President Joe Biden’s administration has already asked Seoul to rein in exports of chip technology to China, with a focus on manufacturing equipment, and adopt controls similar to those the US has already implemented, Bloomberg News has reported.
Separately, the US has been pressuring Japan and the Netherlands — home to two of the most important semiconductor equipment companies — to stop those firms from servicing restricted gear that’s already in China, as reported earlier by Bloomberg.
While the new measures would curb direct sales of HBM chips to Chinese companies, it’s unclear whether high-end memory chips bundled together with AI accelerators would be allowed for sale in the Asian nation. Samsung is now supplying HBM3 for Nvidia’s H20 chips, a less powerful AI accelerator that has been cleared for Chinese firms, Bloomberg News has reported.
As part of its comprehensive HBM-related curbs in the same export control package, the US plans to lower the threshold for what qualifies as advanced dynamic random access memory, or DRAM. A single HBM chip contains several DRAM dies.
Critical Components
New restrictions on HBM equipment and DRAM aim to deter leading Chinese memory chipmaker ChangXin Memory Technologies Inc. from advancing its technology, according to some of the people. CXMT is now capable of making HBM2, which first became commercially available in 2016.
Biden administration officials also plan to create a list of the critical components that China needs to keep producing semiconductors. They’re also eyeing what’s called a zero de-minimis rule, an even tighter standard for FDR under which any products containing US technology would be subject to potential restrictions.
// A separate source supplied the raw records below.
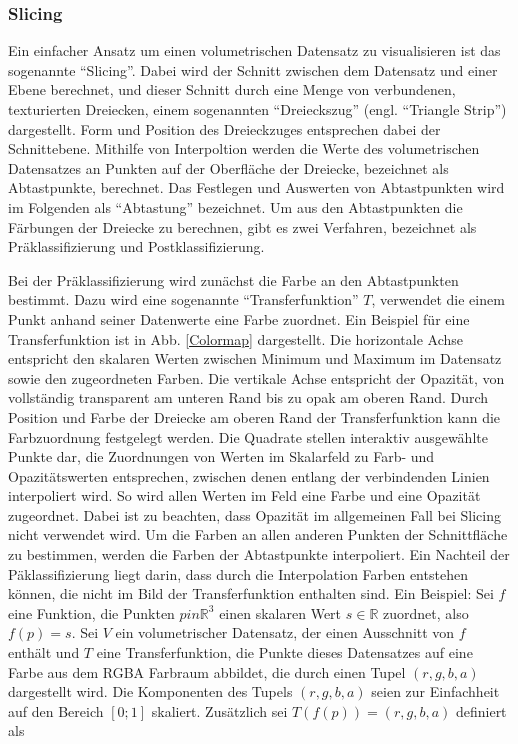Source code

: \documentclass[a4paper,fontsize=12pt,toc=bib,halfparskip]{scrartcl}
\begin{document}
\subsubsection{Slicing}
\label{sec:Slicing}
Ein einfacher Ansatz um einen volumetrischen Datensatz zu visualisieren ist das sogenannte ``Slicing''\cite{munzner2014visualization}. Dabei wird der Schnitt zwischen dem Datensatz und einer Ebene berechnet, und dieser Schnitt durch eine Menge von verbundenen, texturierten Dreiecken, einem sogenannten ``Dreieckszug'' (engl. ``Triangle Strip'') dargestellt. Form und Position des Dreieckzuges entsprechen dabei der Schnittebene. Mithilfe von Interpoltion werden die Werte des volumetrischen Datensatzes an Punkten auf der Oberfl\"ache der Dreiecke, bezeichnet als Abtastpunkte, berechnet. Das Festlegen und Auswerten von Abtastpunkten wird im Folgenden als ``Abtastung'' bezeichnet. Um aus den Abtastpunkten die F\"arbungen der Dreiecke zu berechnen, gibt es zwei Verfahren, bezeichnet als Pr\"aklassifizierung und Postklassifizierung.

Bei der Pr\"aklassifizierung wird zun\"achst die Farbe  an den Abtastpunkten bestimmt. Dazu wird eine sogenannte ``Transferfunktion'' $T$, verwendet die einem Punkt anhand seiner Datenwerte eine Farbe zuordnet. Ein Beispiel f\"ur eine Transferfunktion ist in Abb. \ref{Colormap} dargestellt. Die horizontale Achse entspricht den skalaren Werten zwischen Minimum und Maximum im Datensatz sowie den zugeordneten Farben. Die vertikale Achse entspricht der Opazit\"at, von vollst\"andig transparent am unteren Rand bis zu opak am oberen Rand. Durch Position und Farbe der Dreiecke am oberen Rand der Transferfunktion kann die Farbzuordnung festgelegt werden. Die Quadrate stellen interaktiv ausgew\"ahlte Punkte dar, die Zuordnungen von Werten im Skalarfeld zu Farb- und Opazit\"atswerten entsprechen, zwischen denen entlang der verbindenden Linien interpoliert wird. So wird allen Werten im Feld eine Farbe und eine Opazit\"at zugeordnet. Dabei ist zu beachten, dass Opazit\"at im allgemeinen Fall bei Slicing nicht verwendet wird. Um die Farben an allen anderen Punkten der Schnittfl\"ache zu bestimmen, werden die Farben der Abtastpunkte interpoliert. Ein Nachteil der P\"aklassifizierung liegt darin, dass durch die Interpolation Farben entstehen k\"onnen, die nicht im Bild der Transferfunktion enthalten sind. Ein Beispiel: Sei $f$ eine Funktion, die Punkten $p in \mathbb{R}^3$ einen skalaren Wert $s \in \mathbb{R}$ zuordnet, also $f(p) = s$. Sei $V$ ein volumetrischer Datensatz, der einen Ausschnitt von $f$ enth\"alt und $T$ eine Transferfunktion, die Punkte dieses Datensatzes auf eine Farbe aus dem RGBA Farbraum abbildet, die durch einen Tupel $(r,g,b,a)$ dargestellt wird. Die Komponenten des Tupels $(r,g,b,a)$ seien zur Einfachheit auf den Bereich $[0;1]$ skaliert. Zus\"atzlich sei $T(f(p)) = (r,g,b,a)$ definiert als 
\end{document}
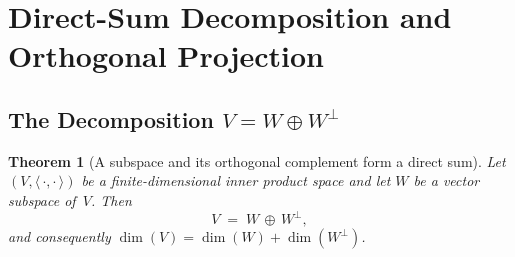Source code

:\documentclass[11pt, a4paper, notitlepage]{report}
\newtheorem{theorem}{Theorem}[section]
\theoremstyle{definition}
\theoremstyle{remark}
\begin{document}
\section{Direct-Sum Decomposition and Orthogonal Projection}
\label{sec:direct-sum-decomp}

\subsection{The Decomposition $V = W\oplus W^\perp$}
\label{subsec:direct-sum-decomp}

\begin{theorem}[A subspace and its orthogonal complement form a direct sum]
\label{thm:direct-sum-decomp}
Let $(V,\langle\,\cdot,\cdot\,\rangle)$ be a \emph{finite-dimensional}
inner product space and let $W$ be a vector subspace of~$V$. Then
\[
  V \;=\; W\,\oplus\, W^\perp,
\]
and consequently $\dim(V) = \dim(W) + \dim(W^\perp)$.
\end{theorem}
\end{document}
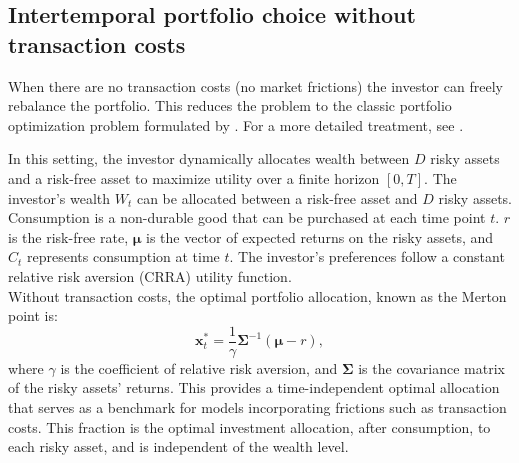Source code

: \documentclass[11pt]{article}
\begin{document}
\subsection{Intertemporal portfolio choice without transaction costs} \label{Subsection: Intertemporal-Portfolio-Choice}
When there are no transaction costs (no market frictions) the investor can freely rebalance the portfolio.
This reduces the problem to the classic portfolio optimization problem formulated by \autocites{Merton1969}{Merton1971}.
For a more detailed treatment, see \autocite{Bjork}. 

In this setting, the investor dynamically allocates wealth between \(D\) risky assets and a risk-free asset to maximize utility over a finite horizon \([0,T]\).
The investor's wealth \(W_t\) can be allocated between a risk-free asset and \(D\) risky assets.
Consumption is a non-durable good that can be purchased at each time point \(t\).
\(r\) is the risk-free rate, \(\boldsymbol{\mu}\) is the vector of expected returns on the risky assets, and \(C_t\) represents consumption at time \(t\). The investor’s preferences follow a constant relative risk aversion (CRRA) utility function.\\
Without transaction costs, the optimal portfolio allocation, known as the Merton point is:
\begin{equation}
    \mathbf{x}_t^* = \frac{1}{\gamma} \boldsymbol{\Sigma}^{-1} (\boldsymbol{\mu} - r ),
\end{equation}
where \(\gamma\) is the coefficient of relative risk aversion, and \(\boldsymbol{\Sigma}\) is the covariance matrix of the risky assets' returns.
This provides a time-independent optimal allocation that serves as a benchmark for models incorporating frictions such as transaction costs.
This fraction is the optimal investment allocation, after consumption, to each risky asset, and is independent of the wealth level.
\end{document}
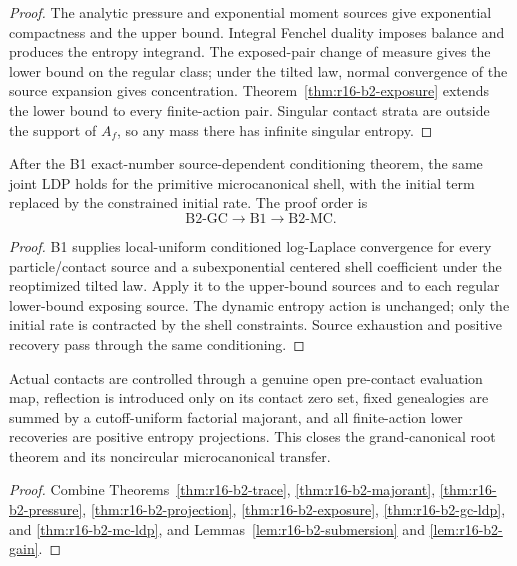 \begin{proof}
The analytic pressure and exponential moment sources give exponential
compactness and the upper bound.  Integral Fenchel duality imposes balance and
produces the entropy integrand.  The exposed-pair change of measure gives the
lower bound on the regular class; under the tilted law, normal convergence of
the source expansion gives concentration.  Theorem~\ref{thm:r16-b2-exposure}
extends the lower bound to every finite-action pair.  Singular contact strata
are outside the support of \(A_f\), so any mass there has infinite singular
entropy.
\end{proof}

\begin{theorem}
\label{thm:r16-b2-mc-ldp}
After the B1 exact-number source-dependent conditioning theorem, the same
joint LDP holds for the primitive microcanonical shell, with the initial term
replaced by the constrained initial rate.  The proof order is
\[
 \text{B2-GC}\longrightarrow\text{B1}\longrightarrow\text{B2-MC}.
\]
\end{theorem}

\begin{proof}
B1 supplies local-uniform conditioned log-Laplace convergence for every
particle/contact source and a subexponential centered shell coefficient under
the reoptimized tilted law.  Apply it to the upper-bound sources and to each
regular lower-bound exposing source.  The dynamic entropy action is unchanged;
only the initial rate is contracted by the shell constraints.  Source
exhaustion and positive recovery pass through the same conditioning.
\end{proof}

\begin{theorem}
\label{thm:r16-b2-main}
Actual contacts are controlled through a genuine open pre-contact evaluation
map, reflection is introduced only on its contact zero set, fixed genealogies
are summed by a cutoff-uniform factorial majorant, and all finite-action lower
recoveries are positive entropy projections.  This closes the grand-canonical
root theorem and its noncircular microcanonical transfer.
\end{theorem}

\begin{proof}
Combine Theorems~\ref{thm:r16-b2-trace},
\ref{thm:r16-b2-majorant}, \ref{thm:r16-b2-pressure},
\ref{thm:r16-b2-projection}, \ref{thm:r16-b2-exposure},
\ref{thm:r16-b2-gc-ldp}, and \ref{thm:r16-b2-mc-ldp}, and
Lemmas~\ref{lem:r16-b2-submersion} and \ref{lem:r16-b2-gain}.
\end{proof}
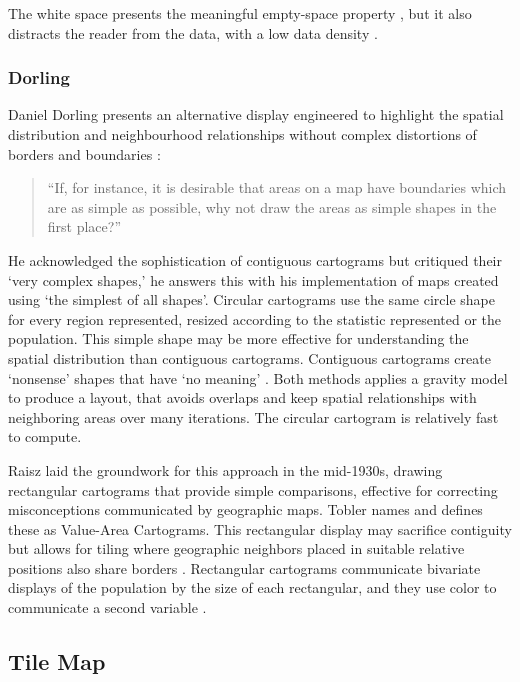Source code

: \documentclass{monashthesis}
\begin{document}
The white space presents the meaningful empty-space property \autocite{ECGC}, \autocite{NAC} but it also distracts the reader from the data, with a low data density \autocite{TVDQI}.

\hypertarget{dorling}{%
\subsubsection{Dorling}\label{dorling}}

Daniel Dorling presents an alternative display engineered to highlight the spatial distribution and neighbourhood relationships without complex distortions of borders and boundaries \autocite{ACTUC}:

\begin{quote}
``If, for instance, it is desirable that areas on a map have boundaries which are as simple as possible, why not draw the areas as simple shapes in the first place?''
\end{quote}

He acknowledged the sophistication of contiguous cartograms but critiqued their `very complex shapes,' he answers this with his implementation of maps created using `the simplest of all shapes'. Circular cartograms use the same circle shape for every region represented, resized according to the statistic represented or the population. This simple shape may be more effective for understanding the spatial distribution than contiguous cartograms. Contiguous cartograms create `nonsense' shapes that have `no meaning' \autocite{NISCC}. Both methods applies a gravity model to produce a layout, that avoids overlaps and keep spatial relationships with neighboring areas over many iterations. The circular cartogram is relatively fast to compute.

Raisz \autocite{RSCW} laid the groundwork for this approach in the mid-1930s, drawing rectangular cartograms that provide simple comparisons, effective for correcting misconceptions communicated by geographic maps. Tobler \autocite{TFYCC} names and defines these as Value-Area Cartograms. This rectangular display may sacrifice contiguity but allows for tiling where geographic neighbors placed in suitable relative positions also share borders \autocite{CDWCS}. Rectangular cartograms communicate bivariate displays of the population by the size of each rectangular, and they use color to communicate a second variable \autocite{ORC}.

\hypertarget{tile-map}{%
\subsection{Tile Map}\label{tile-map}}
\end{document}
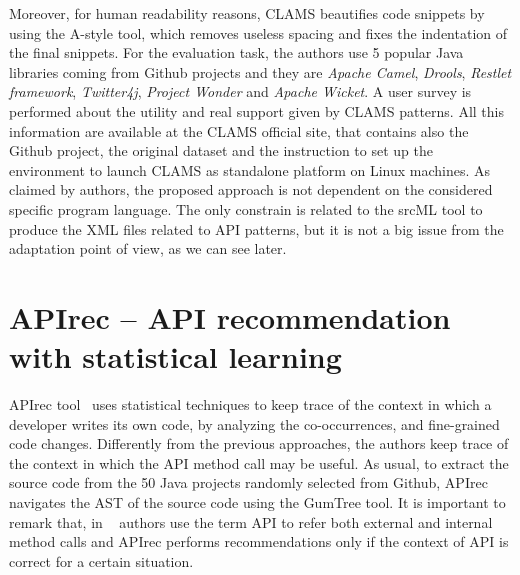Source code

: Moreover, for human readability reasons, CLAMS beautifies code snippets by 
using the A-style tool, which removes useless spacing and fixes the indentation 
of the final snippets. For the evaluation task, the authors use 5 popular Java 
libraries coming from Github projects and they are \textit{Apache Camel}, 
\textit{Drools}, \textit{Restlet framework}, \textit{Twitter4j}, 
\textit{Project Wonder} and \textit{Apache Wicket}. 
A user survey is performed about the utility and real support given by CLAMS 
patterns. All this information are available at the CLAMS official site, that 
contains also the Github project, the original dataset and the instruction to 
set up the environment to launch CLAMS as standalone platform on Linux 
machines. As claimed by authors, the proposed approach is not dependent on the 
considered specific program language. The only constrain is related to the 
srcML tool to produce the XML files related to API patterns, but it is not a 
big issue from the adaptation point of view, as we can see later.



\section{APIrec -- API recommendation with statistical learning}

APIrec tool~\cite{nguyen_api_2016} uses statistical techniques to keep trace of 
the context in which a developer writes its own code, by analyzing the 
co-occurrences, and fine-grained code changes. Differently from the previous 
approaches, the authors keep trace of the context in which the API method call 
may be useful. As usual, to extract the source code from the 50 Java projects 
randomly selected from Github, APIrec navigates the AST of the source code 
using the GumTree tool. It is important to remark that, in 
~\cite{nguyen_api_2016} authors use the term API to refer both external and 
internal method calls and APIrec performs recommendations only if the context 
of API is correct for a certain situation. 


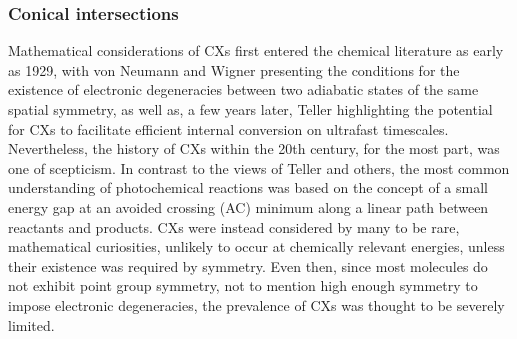 \documentclass[9pt,bestpractices,pubversion]{livecoms}
\begin{document}
\subsubsection{Conical intersections}
\label{ch2_cx}

Mathematical considerations of CXs first entered the chemical literature as early as 1929, with von Neumann and Wigner\cite{vonneumann1929eigenvalues} presenting the conditions for the existence of electronic degeneracies between two adiabatic states of the same spatial symmetry, as well as, a few years later, Teller\cite{teller_crossing_1937} highlighting the potential for CXs to facilitate efficient internal conversion on ultrafast timescales.
Nevertheless, the history of CXs within the 20th century, for the most part, was one of scepticism.
In contrast to the views of Teller and others,\cite{zimmerman_molecular_1966,michl_physical_1974} the most common understanding of photochemical reactions was based on the concept of a small energy gap at an avoided crossing (AC) minimum\cite{van_der_lugt_symmetry_1969} along a linear path between reactants and products.\cite{schapiro_using_2011}
CXs were instead considered by many to be rare, mathematical curiosities, unlikely to occur at chemically relevant energies, unless their existence was required by symmetry.\cite{levine2007isomerization}
Even then, since most molecules do not exhibit point group symmetry, not to mention high enough symmetry to impose electronic degeneracies, the prevalence of CXs was thought to be severely limited.\cite{yarkony_nonadiabatic_2012}
\end{document}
A large group of US allies will be exempted from that measure, include Japan and the Netherlands.
Huawei Technologies Co. is now offering its Ascend AI chips as an alternative to products from Nvidia and AMD just as Beijing seeks to bolster self-sufficiency in critical technologies in response to tighter US restrictions. However, it is unclear who supplies Huawei with the HBMs that are bundled with its Ascend chips.